*** Provided data Section Begins ***
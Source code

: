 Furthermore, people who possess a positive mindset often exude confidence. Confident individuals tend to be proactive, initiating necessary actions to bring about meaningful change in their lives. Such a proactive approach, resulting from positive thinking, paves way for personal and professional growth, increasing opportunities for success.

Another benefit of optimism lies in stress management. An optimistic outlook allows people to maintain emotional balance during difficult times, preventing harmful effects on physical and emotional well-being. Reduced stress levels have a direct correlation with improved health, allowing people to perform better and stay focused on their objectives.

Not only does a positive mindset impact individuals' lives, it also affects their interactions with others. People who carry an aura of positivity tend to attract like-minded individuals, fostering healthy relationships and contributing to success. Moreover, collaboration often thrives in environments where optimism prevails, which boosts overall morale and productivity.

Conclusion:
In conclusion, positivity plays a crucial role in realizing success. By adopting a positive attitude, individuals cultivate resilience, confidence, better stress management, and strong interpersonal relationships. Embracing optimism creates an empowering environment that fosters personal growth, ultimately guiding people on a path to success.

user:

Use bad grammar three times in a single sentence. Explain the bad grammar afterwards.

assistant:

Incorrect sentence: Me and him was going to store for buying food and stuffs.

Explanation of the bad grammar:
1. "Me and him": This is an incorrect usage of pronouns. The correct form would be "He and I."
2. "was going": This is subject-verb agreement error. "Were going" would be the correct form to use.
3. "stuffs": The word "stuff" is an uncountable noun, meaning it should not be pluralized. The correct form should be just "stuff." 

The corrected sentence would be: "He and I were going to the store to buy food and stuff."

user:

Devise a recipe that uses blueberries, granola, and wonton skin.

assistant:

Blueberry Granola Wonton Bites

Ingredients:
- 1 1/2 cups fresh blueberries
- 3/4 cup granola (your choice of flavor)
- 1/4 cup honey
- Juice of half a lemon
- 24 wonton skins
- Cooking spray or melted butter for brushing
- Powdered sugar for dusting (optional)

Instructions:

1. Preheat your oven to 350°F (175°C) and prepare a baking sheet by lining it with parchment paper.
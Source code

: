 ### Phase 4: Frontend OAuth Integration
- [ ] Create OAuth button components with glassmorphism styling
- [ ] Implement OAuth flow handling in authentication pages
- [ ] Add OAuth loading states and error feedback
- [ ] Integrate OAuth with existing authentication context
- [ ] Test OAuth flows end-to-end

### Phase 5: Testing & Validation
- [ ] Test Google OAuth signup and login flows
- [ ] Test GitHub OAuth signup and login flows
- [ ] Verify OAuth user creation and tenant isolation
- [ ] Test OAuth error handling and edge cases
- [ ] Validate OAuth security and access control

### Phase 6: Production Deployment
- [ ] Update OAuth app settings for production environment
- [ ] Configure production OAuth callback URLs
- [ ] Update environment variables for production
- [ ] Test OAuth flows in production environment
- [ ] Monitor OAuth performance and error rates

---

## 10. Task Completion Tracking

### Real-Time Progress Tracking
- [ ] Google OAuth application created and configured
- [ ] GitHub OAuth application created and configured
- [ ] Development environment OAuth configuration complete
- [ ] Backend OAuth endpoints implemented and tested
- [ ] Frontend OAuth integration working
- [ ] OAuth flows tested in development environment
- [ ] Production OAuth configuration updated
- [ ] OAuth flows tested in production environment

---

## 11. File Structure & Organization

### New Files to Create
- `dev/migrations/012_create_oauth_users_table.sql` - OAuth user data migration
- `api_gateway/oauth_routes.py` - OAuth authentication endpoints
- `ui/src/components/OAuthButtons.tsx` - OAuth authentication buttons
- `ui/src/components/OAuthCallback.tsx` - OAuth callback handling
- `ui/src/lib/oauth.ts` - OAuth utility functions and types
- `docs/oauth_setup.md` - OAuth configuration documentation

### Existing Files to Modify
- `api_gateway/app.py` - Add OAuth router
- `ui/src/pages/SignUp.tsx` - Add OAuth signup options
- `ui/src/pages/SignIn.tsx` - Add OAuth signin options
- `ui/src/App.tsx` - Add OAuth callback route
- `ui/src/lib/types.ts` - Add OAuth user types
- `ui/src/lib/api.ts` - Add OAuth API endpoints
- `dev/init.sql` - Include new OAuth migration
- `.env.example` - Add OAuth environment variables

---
*** Provided data Section Ends ***
What you will do: Whenever a line of the data includes "GitHub", copy that line.

Result:
- [ ] Test GitHub OAuth signup and login flows
- [ ] GitHub OAuth application created and configured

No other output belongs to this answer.